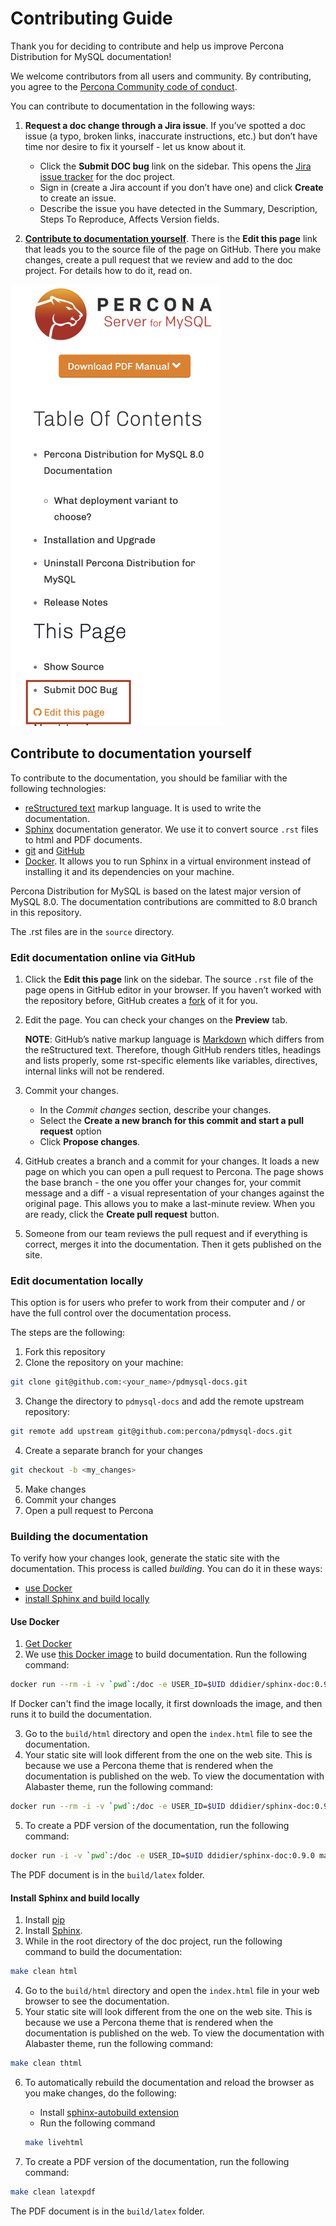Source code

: # Contributing Guide

Thank you for deciding to contribute and help us improve Percona Distribution for MySQL documentation!

We welcome contributors from all users and community. By contributing, you agree to the [Percona Community code of conduct](https://percona.community/contribute/coc/).

You can contribute to documentation in the following ways:

1. **Request a doc change through a Jira issue**. If you’ve spotted a doc issue (a typo, broken links, inaccurate instructions, etc.) but don’t have time nor desire to fix it yourself - let us know about it.

	- Click the **Submit DOC bug** link on the sidebar. This opens the [Jira issue tracker](https://jira.percona.com/projects/DISTMYSQL/issues/) for the doc project.
	- Sign in (create a Jira account if you don’t have one) and click **Create** to create an issue.
	- Describe the issue you have detected in the Summary, Description, Steps To Reproduce, Affects Version fields.

2. **[Contribute to documentation yourself](#contribute-to-documentation-yourself)**. There is the **Edit this page** link that leads you to the source file of the page on GitHub. There you make changes, create a pull request that we review and add to the doc project. For details how to do it, read on.

![MYSQL doc links](source/_static/images/PDMYSQL_links.png)

## Contribute to documentation yourself

To contribute to the documentation, you should be familiar with the following technologies:
- [reStructured text](https://www.sphinx-doc.org/en/master/usage/restructuredtext/basics.html) markup language. It is used to write the documentation.
- [Sphinx](https://www.sphinx-doc.org/en/master/usage/quickstart.html) documentation generator. We use it to convert source ``.rst`` files to html and PDF documents.
- [git](https://git-scm.com/) and [GitHub](https://guides.github.com/activities/hello-world/)
- [Docker](https://docs.docker.com/get-docker/). It allows you to run Sphinx in a virtual environment instead of installing it and its dependencies on your machine.

Percona Distribution for MySQL is based on the latest major version of MySQL 8.0. The documentation contributions are committed to 8.0 branch in this repository.

The .rst files are in the ``source`` directory. 

### Edit documentation online via GitHub

1. Click the **Edit this page** link on the sidebar. The source ``.rst`` file of the page opens in GitHub editor in your browser. If you haven’t worked with the repository before, GitHub creates a [fork](https://docs.github.com/en/github/getting-started-with-github/fork-a-repo) of it for you.

2. Edit the page. You can check your changes on the **Preview** tab.

   **NOTE**: GitHub’s native markup language is [Markdown](https://daringfireball.net/projects/markdown/) which differs from the reStructured text. Therefore, though GitHub renders titles, headings and lists properly, some rst-specific elements like variables, directives, internal links will not be rendered.

3. Commit your changes.

	 - In the *Commit changes* section, describe your changes.
	 - Select the **Create a new branch for this commit and start a pull request** option
	 - Click **Propose changes**.

4. GitHub creates a branch and a commit for your changes. It loads a new page on which you can open a pull request to Percona. The page shows the base branch - the one you offer your changes for, your commit message and a diff - a visual representation of your changes against the original page.  This allows you to make a last-minute review. When you are ready, click the **Create pull request** button.
5. Someone from our team reviews the pull request and if everything is correct, merges it into the documentation. Then it gets published on the site.

### Edit documentation locally

This option is for users who prefer to work from their computer and / or have the full control over the documentation process.

The steps are the following:

1. Fork this repository
2. Clone the repository on your machine:

```sh
git clone git@github.com:<your_name>/pdmysql-docs.git
```

3. Change the directory to ``pdmysql-docs`` and add the remote upstream repository:

```sh
git remote add upstream git@github.com:percona/pdmysql-docs.git
```

4. Create a separate branch for your changes

```sh
git checkout -b <my_changes>
```

5. Make changes
6. Commit your changes
7. Open a pull request to Percona

### Building the documentation

To verify how your changes look, generate the static site with the documentation. This process is called *building*. You can do it in these ways:
- [use Docker](#use-docker)
- [install Sphinx and build locally](#install-sphinx-and-build-locally)

#### Use Docker

1. [Get Docker](https://docs.docker.com/get-docker/)
2. We use [this Docker image](https://hub.docker.com/r/ddidier/sphinx-doc) to build documentation. Run the following command:

```sh
docker run --rm -i -v `pwd`:/doc -e USER_ID=$UID ddidier/sphinx-doc:0.9.0 make clean html
```
   If Docker can't find the image locally, it first downloads the image, and then runs it to build the documentation.

3. Go to the ``build/html`` directory and open the ``index.html`` file to see the documentation.
4. Your static site will look different from the one on the web site. This is because we use a Percona theme that is rendered when the documentation is published on the web. To view the documentation with Alabaster theme, run the following command:

```sh
docker run --rm -i -v `pwd`:/doc -e USER_ID=$UID ddidier/sphinx-doc:0.9.0 make clean thtml
```

5. To create a PDF version of the documentation, run the following command:

```sh
docker run -i -v `pwd`:/doc -e USER_ID=$UID ddidier/sphinx-doc:0.9.0 make clean latex && docker run -i -v `pwd`:/doc -e USER_ID=$UID ddidier/sphinx-doc:0.9.0 make clean latexpdf
```

The PDF document is in the ``build/latex`` folder.

#### Install Sphinx and build locally

1. Install [pip](https://pip.pypa.io/en/stable/installing/)
2. Install [Sphinx](https://www.sphinx-doc.org/en/master/usage/installation.html).
3. While in the root directory of the doc project, run the following command to build the documentation:

```sh
make clean html
```
4. Go to the ``build/html`` directory and open the ``index.html`` file in your web browser to see the documentation.
5. Your static site will look different from the one on the web site. This is because we use a Percona theme that is rendered when the documentation is published on the web. To view the documentation with Alabaster theme, run the following command:

```sh
make clean thtml
```
6. To automatically rebuild the documentation and reload the browser as you make changes, do the following:
   - Install [sphinx-autobuild extension](https://pypi.org/project/sphinx-autobuild/)
   - Run the following command

   ```sh
   make livehtml
   ```

7. To create a PDF version of the documentation, run the following command:

```sh
make clean latexpdf
```

The PDF document is in the ``build/latex`` folder.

────────────────────

Leave out every picture and transcribe the remaining entries exactly.

Task response |
Source code

: # Contributing Guide

Thank you for deciding to contribute and help us improve Percona Distribution for MySQL documentation!

We welcome contributors from all users and community. By contributing, you agree to the [Percona Community code of conduct](https://percona.community/contribute/coc/).

You can contribute to documentation in the following ways:

1. **Request a doc change through a Jira issue**. If you’ve spotted a doc issue (a typo, broken links, inaccurate instructions, etc.) but don’t have time nor desire to fix it yourself - let us know about it.

	- Click the **Submit DOC bug** link on the sidebar. This opens the [Jira issue tracker](https://jira.percona.com/projects/DISTMYSQL/issues/) for the doc project.
	- Sign in (create a Jira account if you don’t have one) and click **Create** to create an issue.
	- Describe the issue you have detected in the Summary, Description, Steps To Reproduce, Affects Version fields.

2. **[Contribute to documentation yourself](#contribute-to-documentation-yourself)**. There is the **Edit this page** link that leads you to the source file of the page on GitHub. There you make changes, create a pull request that we review and add to the doc project. For details how to do it, read on.

![MYSQL doc links](source/_static/images/PDMYSQL_links.png)

## Contribute to documentation yourself

To contribute to the documentation, you should be familiar with the following technologies:
- [reStructured text](https://www.sphinx-doc.org/en/master/usage/restructuredtext/basics.html) markup language. It is used to write the documentation.
- [Sphinx](https://www.sphinx-doc.org/en/master/usage/quickstart.html) documentation generator. We use it to convert source ``.rst`` files to html and PDF documents.
- [git](https://git-scm.com/) and [GitHub](https://guides.github.com/activities/hello-world/)
- [Docker](https://docs.docker.com/get-docker/). It allows you to run Sphinx in a virtual environment instead of installing it and its dependencies on your machine.

Percona Distribution for MySQL is based on the latest major version of MySQL 8.0. The documentation contributions are committed to 8.0 branch in this repository.

The .rst files are in the ``source`` directory. 

### Edit documentation online via GitHub

1. Click the **Edit this page** link on the sidebar. The source ``.rst`` file of the page opens in GitHub editor in your browser. If you haven’t worked with the repository before, GitHub creates a [fork](https://docs.github.com/en/github/getting-started-with-github/fork-a-repo) of it for you.

2. Edit the page. You can check your changes on the **Preview** tab.

   **NOTE**: GitHub’s native markup language is [Markdown](https://daringfireball.net/projects/markdown/) which differs from the reStructured text. Therefore, though GitHub renders titles, headings and lists properly, some rst-specific elements like variables, directives, internal links will not be rendered.

3. Commit your changes.

	 - In the *Commit changes* section, describe your changes.
	 - Select the **Create a new branch for this commit and start a pull request** option
	 - Click **Propose changes**.

4. GitHub creates a branch and a commit for your changes. It loads a new page on which you can open a pull request to Percona. The page shows the base branch - the one you offer your changes for, your commit message and a diff - a visual representation of your changes against the original page.  This allows you to make a last-minute review. When you are ready, click the **Create pull request** button.
5. Someone from our team reviews the pull request and if everything is correct, merges it into the documentation. Then it gets published on the site.

### Edit documentation locally

This option is for users who prefer to work from their computer and / or have the full control over the documentation process.

The steps are the following:

1. Fork this repository
2. Clone the repository on your machine:

```sh
git clone git@github.com:<your_name>/pdmysql-docs.git
```

3. Change the directory to ``pdmysql-docs`` and add the remote upstream repository:

```sh
git remote add upstream git@github.com:percona/pdmysql-docs.git
```

4. Create a separate branch for your changes

```sh
git checkout -b <my_changes>
```

5. Make changes
6. Commit your changes
7. Open a pull request to Percona

### Building the documentation

To verify how your changes look, generate the static site with the documentation. This process is called *building*. You can do it in these ways:
- [use Docker](#use-docker)
- [install Sphinx and build locally](#install-sphinx-and-build-locally)

#### Use Docker

1. [Get Docker](https://docs.docker.com/get-docker/)
2. We use [this Docker image](https://hub.docker.com/r/ddidier/sphinx-doc) to build documentation. Run the following command:

```sh
docker run --rm -i -v `pwd`:/doc -e USER_ID=$UID ddidier/sphinx-doc:0.9.0 make clean html
```
   If Docker can't find the image locally, it first downloads the image, and then runs it to build the documentation.

3. Go to the ``build/html`` directory and open the ``index.html`` file to see the documentation.
4. Your static site will look different from the one on the web site. This is because we use a Percona theme that is rendered when the documentation is published on the web. To view the documentation with Alabaster theme, run the following command:

```sh
docker run --rm -i -v `pwd`:/doc -e USER_ID=$UID ddidier/sphinx-doc:0.9.0 make clean thtml
```

5. To create a PDF version of the documentation, run the following command:

```sh
docker run -i -v `pwd`:/doc -e USER_ID=$UID ddidier/sphinx-doc:0.9.0 make clean latex && docker run -i -v `pwd`:/doc -e USER_ID=$UID ddidier/sphinx-doc:0.9.0 make clean latexpdf
```

The PDF document is in the ``build/latex`` folder.

#### Install Sphinx and build locally

1. Install [pip](https://pip.pypa.io/en/stable/installing/)
2. Install [Sphinx](https://www.sphinx-doc.org/en/master/usage/installation.html).
3. While in the root directory of the doc project, run the following command to build the documentation:

```sh
make clean html
```
4. Go to the ``build/html`` directory and open the ``index.html`` file in your web browser to see the documentation.
5. Your static site will look different from the one on the web site. This is because we use a Percona theme that is rendered when the documentation is published on the web. To view the documentation with Alabaster theme, run the following command:

```sh
make clean thtml
```
6. To automatically rebuild the documentation and reload the browser as you make changes, do the following:
   - Install [sphinx-autobuild extension](https://pypi.org/project/sphinx-autobuild/)
   - Run the following command

   ```sh
   make livehtml
   ```

7. To create a PDF version of the documentation, run the following command:

```sh
make clean latexpdf
```

The PDF document is in the ``build/latex`` folder.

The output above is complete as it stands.